=== Begin Enclosure ===

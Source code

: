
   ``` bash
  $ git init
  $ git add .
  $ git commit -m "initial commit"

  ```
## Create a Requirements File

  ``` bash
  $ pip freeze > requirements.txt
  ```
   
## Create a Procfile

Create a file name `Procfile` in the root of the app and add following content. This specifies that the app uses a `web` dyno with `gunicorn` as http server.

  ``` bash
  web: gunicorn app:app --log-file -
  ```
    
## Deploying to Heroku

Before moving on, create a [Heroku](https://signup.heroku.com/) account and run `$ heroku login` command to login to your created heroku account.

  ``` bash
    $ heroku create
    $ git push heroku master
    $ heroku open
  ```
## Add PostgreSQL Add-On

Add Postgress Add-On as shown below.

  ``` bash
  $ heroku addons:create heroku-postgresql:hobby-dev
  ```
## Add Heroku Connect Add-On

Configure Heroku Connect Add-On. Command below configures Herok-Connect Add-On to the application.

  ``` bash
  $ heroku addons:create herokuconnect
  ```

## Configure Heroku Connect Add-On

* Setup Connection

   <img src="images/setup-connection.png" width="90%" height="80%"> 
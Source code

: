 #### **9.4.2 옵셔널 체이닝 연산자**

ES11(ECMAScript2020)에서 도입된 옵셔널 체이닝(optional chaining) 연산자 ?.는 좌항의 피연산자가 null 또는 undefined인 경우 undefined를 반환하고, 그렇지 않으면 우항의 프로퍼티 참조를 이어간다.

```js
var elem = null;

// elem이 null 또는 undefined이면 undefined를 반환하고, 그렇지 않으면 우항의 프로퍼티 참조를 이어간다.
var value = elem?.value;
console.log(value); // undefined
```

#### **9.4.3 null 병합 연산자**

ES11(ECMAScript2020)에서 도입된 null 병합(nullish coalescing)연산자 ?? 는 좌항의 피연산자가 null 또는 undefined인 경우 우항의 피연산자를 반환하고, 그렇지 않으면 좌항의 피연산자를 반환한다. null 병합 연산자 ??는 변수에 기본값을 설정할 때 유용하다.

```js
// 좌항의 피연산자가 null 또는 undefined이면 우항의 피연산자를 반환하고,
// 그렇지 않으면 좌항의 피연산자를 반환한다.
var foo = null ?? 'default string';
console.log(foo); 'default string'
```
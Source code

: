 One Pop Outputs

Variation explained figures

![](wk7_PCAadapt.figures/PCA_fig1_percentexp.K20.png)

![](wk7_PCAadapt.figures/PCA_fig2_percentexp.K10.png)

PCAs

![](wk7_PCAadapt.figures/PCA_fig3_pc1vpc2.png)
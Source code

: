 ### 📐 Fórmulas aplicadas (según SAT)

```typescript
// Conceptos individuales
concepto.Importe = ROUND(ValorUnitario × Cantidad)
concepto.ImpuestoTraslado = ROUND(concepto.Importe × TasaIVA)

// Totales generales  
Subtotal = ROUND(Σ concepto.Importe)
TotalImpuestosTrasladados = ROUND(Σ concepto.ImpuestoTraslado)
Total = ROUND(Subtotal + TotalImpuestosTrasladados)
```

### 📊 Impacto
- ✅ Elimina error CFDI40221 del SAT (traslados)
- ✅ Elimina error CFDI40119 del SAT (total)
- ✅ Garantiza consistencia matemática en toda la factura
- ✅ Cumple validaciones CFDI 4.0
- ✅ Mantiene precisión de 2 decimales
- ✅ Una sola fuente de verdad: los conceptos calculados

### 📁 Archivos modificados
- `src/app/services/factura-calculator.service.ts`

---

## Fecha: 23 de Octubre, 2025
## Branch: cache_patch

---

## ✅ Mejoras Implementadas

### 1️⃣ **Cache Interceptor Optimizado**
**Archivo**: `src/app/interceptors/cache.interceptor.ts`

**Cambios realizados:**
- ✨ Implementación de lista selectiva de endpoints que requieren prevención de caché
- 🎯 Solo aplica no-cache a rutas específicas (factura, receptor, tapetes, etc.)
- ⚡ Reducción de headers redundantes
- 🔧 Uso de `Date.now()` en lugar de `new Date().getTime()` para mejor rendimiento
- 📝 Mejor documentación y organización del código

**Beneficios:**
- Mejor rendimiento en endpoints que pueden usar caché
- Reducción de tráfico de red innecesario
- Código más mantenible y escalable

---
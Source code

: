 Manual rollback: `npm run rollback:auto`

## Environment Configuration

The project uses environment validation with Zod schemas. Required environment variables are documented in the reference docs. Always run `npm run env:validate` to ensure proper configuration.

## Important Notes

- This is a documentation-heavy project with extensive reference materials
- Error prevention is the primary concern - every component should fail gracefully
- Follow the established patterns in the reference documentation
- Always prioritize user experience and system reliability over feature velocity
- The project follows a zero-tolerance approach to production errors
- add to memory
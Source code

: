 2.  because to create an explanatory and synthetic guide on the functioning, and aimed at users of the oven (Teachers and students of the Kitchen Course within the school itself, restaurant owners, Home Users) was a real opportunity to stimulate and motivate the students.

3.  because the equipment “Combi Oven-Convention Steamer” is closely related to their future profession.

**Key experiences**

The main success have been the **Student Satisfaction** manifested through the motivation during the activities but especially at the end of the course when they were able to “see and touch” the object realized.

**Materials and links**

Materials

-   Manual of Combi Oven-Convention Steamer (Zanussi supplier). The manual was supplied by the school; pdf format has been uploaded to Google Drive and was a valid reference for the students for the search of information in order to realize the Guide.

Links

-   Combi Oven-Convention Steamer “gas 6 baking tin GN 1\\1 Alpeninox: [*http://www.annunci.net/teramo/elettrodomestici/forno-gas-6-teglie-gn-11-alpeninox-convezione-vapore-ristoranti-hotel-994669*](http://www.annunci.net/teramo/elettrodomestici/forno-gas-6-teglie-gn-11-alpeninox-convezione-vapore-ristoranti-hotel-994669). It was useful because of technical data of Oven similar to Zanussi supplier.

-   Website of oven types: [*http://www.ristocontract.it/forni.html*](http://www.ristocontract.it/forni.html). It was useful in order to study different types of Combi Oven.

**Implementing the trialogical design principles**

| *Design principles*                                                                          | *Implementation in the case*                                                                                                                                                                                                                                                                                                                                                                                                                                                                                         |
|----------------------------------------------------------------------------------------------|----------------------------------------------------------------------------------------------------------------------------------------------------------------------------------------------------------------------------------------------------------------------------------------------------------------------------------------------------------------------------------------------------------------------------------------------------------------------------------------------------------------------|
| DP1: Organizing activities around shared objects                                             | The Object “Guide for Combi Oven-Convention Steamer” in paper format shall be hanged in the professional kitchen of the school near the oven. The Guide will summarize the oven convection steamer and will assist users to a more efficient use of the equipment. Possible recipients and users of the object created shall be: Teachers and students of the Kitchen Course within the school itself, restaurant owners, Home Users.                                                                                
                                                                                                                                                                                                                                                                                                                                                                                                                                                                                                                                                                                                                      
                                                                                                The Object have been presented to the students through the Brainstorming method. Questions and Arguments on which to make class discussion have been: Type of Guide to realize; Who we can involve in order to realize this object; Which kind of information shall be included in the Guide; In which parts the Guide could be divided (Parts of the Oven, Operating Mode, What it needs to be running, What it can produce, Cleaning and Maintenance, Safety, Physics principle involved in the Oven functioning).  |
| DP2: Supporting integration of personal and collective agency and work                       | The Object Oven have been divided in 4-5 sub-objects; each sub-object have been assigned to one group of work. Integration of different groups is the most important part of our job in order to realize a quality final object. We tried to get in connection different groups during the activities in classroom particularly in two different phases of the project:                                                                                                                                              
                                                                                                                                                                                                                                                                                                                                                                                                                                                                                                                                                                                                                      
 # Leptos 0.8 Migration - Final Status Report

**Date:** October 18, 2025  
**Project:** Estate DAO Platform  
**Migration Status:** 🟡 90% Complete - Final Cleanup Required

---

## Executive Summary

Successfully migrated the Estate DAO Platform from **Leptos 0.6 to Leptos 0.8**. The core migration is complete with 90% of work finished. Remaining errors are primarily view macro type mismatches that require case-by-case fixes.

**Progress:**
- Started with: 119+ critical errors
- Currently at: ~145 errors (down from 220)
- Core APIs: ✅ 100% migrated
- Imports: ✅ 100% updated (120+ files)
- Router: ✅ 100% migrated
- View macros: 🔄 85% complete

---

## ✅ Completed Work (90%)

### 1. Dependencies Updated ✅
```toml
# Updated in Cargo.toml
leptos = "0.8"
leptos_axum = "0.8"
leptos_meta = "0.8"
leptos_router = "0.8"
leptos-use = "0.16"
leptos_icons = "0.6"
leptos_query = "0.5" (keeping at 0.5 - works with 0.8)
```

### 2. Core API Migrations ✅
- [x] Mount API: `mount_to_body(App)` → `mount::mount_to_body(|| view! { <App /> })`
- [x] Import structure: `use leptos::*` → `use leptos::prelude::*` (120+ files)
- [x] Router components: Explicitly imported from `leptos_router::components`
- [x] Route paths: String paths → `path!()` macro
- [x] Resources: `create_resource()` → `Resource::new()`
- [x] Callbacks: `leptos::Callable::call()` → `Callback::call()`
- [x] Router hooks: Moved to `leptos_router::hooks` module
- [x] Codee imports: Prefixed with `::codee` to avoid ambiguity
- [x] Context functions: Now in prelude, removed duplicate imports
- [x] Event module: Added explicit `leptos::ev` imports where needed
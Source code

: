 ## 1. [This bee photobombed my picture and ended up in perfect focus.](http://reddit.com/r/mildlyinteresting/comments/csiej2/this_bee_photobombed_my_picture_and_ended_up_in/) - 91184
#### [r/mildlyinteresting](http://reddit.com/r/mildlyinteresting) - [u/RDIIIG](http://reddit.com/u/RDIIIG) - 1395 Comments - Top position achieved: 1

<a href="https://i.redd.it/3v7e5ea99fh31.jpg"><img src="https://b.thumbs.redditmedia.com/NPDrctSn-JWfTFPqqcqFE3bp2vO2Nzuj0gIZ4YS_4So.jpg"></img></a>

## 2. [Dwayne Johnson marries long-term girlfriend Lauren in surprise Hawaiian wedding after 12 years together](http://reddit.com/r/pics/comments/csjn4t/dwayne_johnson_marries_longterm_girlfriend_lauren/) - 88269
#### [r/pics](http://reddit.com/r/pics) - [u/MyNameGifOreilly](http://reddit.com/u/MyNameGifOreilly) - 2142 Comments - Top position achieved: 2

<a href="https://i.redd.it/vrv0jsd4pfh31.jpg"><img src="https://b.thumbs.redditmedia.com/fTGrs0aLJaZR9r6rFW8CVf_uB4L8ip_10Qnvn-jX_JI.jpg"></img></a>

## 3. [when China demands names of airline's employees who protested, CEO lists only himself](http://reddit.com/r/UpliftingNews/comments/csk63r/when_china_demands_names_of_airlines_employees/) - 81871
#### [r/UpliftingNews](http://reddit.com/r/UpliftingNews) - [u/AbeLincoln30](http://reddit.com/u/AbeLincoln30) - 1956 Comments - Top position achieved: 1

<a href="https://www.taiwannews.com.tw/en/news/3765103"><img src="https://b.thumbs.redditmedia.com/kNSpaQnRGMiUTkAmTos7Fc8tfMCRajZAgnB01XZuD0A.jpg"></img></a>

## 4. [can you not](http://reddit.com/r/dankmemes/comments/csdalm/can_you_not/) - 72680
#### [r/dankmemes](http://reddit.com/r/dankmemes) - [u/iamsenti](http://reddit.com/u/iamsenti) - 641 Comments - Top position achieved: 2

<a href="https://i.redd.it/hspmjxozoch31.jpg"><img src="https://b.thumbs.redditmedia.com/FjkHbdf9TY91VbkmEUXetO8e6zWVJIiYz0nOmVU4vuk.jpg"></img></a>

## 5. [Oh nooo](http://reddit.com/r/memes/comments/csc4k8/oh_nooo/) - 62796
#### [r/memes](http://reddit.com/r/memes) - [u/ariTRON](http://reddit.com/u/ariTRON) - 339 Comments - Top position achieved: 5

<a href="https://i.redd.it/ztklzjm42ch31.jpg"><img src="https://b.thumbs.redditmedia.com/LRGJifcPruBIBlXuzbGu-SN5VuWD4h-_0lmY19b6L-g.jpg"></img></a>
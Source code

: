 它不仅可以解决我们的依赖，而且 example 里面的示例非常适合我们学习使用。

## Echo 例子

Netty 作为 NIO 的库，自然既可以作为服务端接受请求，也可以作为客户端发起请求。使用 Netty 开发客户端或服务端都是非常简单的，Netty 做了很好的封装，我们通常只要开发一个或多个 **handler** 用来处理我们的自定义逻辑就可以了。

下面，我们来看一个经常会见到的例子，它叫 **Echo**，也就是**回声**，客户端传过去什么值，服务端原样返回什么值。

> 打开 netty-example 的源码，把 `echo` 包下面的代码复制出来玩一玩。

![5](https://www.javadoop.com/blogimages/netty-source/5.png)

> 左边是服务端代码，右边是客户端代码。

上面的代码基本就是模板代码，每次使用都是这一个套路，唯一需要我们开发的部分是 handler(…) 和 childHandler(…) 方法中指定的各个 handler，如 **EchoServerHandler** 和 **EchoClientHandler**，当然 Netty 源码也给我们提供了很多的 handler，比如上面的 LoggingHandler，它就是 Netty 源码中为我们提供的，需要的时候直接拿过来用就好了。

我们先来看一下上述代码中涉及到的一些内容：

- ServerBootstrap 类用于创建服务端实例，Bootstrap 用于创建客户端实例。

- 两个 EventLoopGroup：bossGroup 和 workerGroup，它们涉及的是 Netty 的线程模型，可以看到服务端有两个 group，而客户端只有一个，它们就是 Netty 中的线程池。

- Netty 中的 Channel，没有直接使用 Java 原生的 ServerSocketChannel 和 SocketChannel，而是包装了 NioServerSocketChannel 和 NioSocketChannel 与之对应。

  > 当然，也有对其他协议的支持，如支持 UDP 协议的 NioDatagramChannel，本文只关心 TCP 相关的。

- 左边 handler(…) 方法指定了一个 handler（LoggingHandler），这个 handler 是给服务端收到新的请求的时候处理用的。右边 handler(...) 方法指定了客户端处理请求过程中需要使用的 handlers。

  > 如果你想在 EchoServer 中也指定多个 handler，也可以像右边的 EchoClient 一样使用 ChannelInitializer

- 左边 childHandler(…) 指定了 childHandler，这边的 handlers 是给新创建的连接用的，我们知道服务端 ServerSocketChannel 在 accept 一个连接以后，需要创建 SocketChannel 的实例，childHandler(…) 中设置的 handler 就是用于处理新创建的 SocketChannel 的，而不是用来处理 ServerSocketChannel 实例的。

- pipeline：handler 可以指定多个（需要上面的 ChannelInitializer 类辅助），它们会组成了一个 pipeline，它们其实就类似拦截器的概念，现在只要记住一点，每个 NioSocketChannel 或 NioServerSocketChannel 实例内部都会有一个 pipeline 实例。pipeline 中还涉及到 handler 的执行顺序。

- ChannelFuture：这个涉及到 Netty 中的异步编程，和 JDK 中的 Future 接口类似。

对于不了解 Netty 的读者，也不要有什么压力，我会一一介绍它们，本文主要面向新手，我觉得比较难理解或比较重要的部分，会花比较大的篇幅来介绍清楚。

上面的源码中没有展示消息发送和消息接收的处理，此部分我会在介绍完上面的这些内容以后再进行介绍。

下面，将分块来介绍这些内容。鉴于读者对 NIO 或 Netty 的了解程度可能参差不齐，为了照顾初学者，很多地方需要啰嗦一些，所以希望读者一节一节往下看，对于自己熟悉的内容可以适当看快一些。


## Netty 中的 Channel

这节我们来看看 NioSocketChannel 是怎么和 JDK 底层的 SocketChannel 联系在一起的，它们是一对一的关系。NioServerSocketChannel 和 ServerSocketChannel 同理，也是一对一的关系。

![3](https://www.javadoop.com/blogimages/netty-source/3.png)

=== End Enclosure ===

• Problem requirements
Could you report how many lines of the entries include the word "Procfile"? Only the number is needed.

• Exercise solution
2